Sebelumnya, dalam keterangan resminya, Vice President Head of Corporate Communication Lippo Karawaci Danang Kemayan Jati menyatakan, perusahaan menyayangkan keputusan lembaga pemeringkat rating yang menurunkan peringkat kreditnya. Alasannya, fundamental perusahaan sejatinya tidak banyak berubah.

Meski demikian, LPKR berkomitmen untuk bekerja sama dengan para lembaga pemeringkat untuk menanggapi pendapat konstruktif mereka. LPKR juga menegaskan komitmen untuk memperkuat likuiditas dan neraca perusahaan sehingga memperoleh kembali peringkat sebelumnya dengan prospek stabil.

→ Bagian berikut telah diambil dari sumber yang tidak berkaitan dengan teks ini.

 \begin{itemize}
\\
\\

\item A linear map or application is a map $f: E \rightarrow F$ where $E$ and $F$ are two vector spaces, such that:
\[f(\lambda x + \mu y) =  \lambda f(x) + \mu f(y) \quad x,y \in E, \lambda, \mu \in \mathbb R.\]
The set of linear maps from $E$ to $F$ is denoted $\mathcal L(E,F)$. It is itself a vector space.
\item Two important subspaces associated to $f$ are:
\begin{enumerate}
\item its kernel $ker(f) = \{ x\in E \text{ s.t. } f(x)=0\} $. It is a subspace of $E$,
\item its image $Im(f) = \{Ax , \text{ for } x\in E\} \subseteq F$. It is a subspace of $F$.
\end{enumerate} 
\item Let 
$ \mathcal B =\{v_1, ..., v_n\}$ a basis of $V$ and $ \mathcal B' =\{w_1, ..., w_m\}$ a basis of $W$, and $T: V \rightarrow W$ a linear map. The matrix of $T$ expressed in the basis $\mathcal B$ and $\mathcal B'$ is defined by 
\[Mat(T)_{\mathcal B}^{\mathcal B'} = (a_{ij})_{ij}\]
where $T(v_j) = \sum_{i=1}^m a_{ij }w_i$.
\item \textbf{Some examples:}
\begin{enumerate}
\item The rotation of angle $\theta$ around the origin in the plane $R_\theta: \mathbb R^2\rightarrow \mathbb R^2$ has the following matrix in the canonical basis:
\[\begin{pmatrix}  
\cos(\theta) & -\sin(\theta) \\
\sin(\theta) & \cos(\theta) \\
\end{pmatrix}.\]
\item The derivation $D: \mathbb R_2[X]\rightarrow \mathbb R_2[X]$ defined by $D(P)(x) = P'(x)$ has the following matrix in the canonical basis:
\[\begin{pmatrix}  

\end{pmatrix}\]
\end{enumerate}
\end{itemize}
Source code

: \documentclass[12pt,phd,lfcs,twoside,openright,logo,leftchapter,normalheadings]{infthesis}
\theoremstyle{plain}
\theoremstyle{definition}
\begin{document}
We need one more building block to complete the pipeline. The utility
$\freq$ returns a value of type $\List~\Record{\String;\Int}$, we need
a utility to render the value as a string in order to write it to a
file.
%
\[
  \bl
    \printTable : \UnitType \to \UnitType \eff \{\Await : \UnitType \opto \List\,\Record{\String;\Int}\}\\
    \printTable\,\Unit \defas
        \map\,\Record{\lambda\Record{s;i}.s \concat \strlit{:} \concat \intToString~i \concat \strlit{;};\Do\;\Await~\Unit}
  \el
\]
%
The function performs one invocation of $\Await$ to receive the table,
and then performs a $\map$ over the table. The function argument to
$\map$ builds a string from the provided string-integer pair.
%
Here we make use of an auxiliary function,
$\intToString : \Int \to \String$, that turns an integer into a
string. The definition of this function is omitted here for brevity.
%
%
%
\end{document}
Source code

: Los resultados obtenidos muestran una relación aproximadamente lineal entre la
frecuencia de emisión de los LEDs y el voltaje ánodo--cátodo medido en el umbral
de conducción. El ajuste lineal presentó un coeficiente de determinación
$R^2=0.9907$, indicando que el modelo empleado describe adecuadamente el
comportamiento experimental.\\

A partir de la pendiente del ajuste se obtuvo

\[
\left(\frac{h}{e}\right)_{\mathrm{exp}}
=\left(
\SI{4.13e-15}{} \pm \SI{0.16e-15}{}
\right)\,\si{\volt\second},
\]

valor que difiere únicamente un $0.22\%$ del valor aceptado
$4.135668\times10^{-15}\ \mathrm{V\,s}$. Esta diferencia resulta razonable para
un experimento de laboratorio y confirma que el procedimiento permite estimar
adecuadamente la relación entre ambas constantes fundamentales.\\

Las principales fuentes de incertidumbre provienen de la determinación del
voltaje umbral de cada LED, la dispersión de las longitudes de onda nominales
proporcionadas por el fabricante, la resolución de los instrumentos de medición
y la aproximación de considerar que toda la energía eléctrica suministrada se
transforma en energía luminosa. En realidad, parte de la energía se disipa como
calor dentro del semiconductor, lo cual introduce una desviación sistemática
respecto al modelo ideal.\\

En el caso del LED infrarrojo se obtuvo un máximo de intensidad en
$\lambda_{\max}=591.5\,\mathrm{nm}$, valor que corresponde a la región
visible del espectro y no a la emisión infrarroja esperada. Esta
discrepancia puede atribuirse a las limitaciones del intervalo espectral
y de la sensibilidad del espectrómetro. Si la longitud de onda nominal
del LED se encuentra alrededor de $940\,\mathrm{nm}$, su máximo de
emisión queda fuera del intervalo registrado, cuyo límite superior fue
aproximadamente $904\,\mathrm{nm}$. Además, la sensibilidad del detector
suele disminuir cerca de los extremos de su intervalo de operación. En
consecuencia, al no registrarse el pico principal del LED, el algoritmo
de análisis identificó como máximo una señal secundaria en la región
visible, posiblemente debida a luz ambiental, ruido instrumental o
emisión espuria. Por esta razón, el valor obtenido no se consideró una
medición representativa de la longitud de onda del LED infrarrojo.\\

Untuk Matahari Putra Prima, meski likuiditasnya mengkhawatirkan, Moody's melihat perusahaan tersebut memiliki rekam jejak yang selalu berhasil memperbarui fasilitas pinjaman ketika jatuh tempo. Sebagai contoh, pada Januari 2018, MPPA memperpanjang fasilitas utangnya senilai Rp 300 miliar dengan Bank of China, hingga Januari tahun depan.